● **AIM OF THE EXERCISE**: For this task, copy the data that follows exactly, keeping every character.

● **DATA FOR THIS TASK**:
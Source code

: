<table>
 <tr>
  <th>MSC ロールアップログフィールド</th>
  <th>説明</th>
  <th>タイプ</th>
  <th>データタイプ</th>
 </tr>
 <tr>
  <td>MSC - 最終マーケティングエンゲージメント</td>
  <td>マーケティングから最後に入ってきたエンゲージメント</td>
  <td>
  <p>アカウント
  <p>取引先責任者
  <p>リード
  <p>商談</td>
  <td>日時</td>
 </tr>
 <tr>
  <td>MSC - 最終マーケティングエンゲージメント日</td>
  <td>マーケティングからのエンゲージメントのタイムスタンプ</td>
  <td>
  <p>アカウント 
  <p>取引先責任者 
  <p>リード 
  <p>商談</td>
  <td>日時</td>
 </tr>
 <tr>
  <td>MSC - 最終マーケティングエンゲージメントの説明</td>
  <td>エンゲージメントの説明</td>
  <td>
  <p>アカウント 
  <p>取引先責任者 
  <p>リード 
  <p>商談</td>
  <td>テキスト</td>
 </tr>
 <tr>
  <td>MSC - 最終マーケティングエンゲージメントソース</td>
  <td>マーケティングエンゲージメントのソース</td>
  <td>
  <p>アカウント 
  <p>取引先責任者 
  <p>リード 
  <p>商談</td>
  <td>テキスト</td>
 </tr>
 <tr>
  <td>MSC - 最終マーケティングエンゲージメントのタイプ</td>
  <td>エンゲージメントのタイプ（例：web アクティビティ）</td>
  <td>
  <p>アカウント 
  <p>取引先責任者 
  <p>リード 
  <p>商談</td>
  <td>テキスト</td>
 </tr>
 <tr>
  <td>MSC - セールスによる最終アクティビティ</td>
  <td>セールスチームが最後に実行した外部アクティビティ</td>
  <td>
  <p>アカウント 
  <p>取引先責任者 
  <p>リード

● **SOLUTION BELOW**:
Source code

:<table>
 <tr>
  <th>MSC ロールアップログフィールド</th>
  <th>説明</th>
  <th>タイプ</th>
  <th>データタイプ</th>
 </tr>
 <tr>
  <td>MSC - 最終マーケティングエンゲージメント</td>
  <td>マーケティングから最後に入ってきたエンゲージメント</td>
  <td>
  <p>アカウント
  <p>取引先責任者
  <p>リード
  <p>商談</td>
  <td>日時</td>
 </tr>
 <tr>
  <td>MSC - 最終マーケティングエンゲージメント日</td>
  <td>マーケティングからのエンゲージメントのタイムスタンプ</td>
  <td>
  <p>アカウント 
  <p>取引先責任者 
  <p>リード 
  <p>商談</td>
  <td>日時</td>
 </tr>
 <tr>
  <td>MSC - 最終マーケティングエンゲージメントの説明</td>
  <td>エンゲージメントの説明</td>
  <td>
  <p>アカウント 
  <p>取引先責任者 
  <p>リード 
  <p>商談</td>
  <td>テキスト</td>
 </tr>
 <tr>
  <td>MSC - 最終マーケティングエンゲージメントソース</td>
  <td>マーケティングエンゲージメントのソース</td>
  <td>
  <p>アカウント 
  <p>取引先責任者 
  <p>リード 
  <p>商談</td>
  <td>テキスト</td>
 </tr>
 <tr>
  <td>MSC - 最終マーケティングエンゲージメントのタイプ</td>
  <td>エンゲージメントのタイプ（例：web アクティビティ）</td>
  <td>
  <p>アカウント 
  <p>取引先責任者 
  <p>リード 
  <p>商談</td>
  <td>テキスト</td>
 </tr>
 <tr>
  <td>MSC - セールスによる最終アクティビティ</td>
  <td>セールスチームが最後に実行した外部アクティビティ</td>
  <td>
  <p>アカウント 
  <p>取引先責任者 
  <p>リード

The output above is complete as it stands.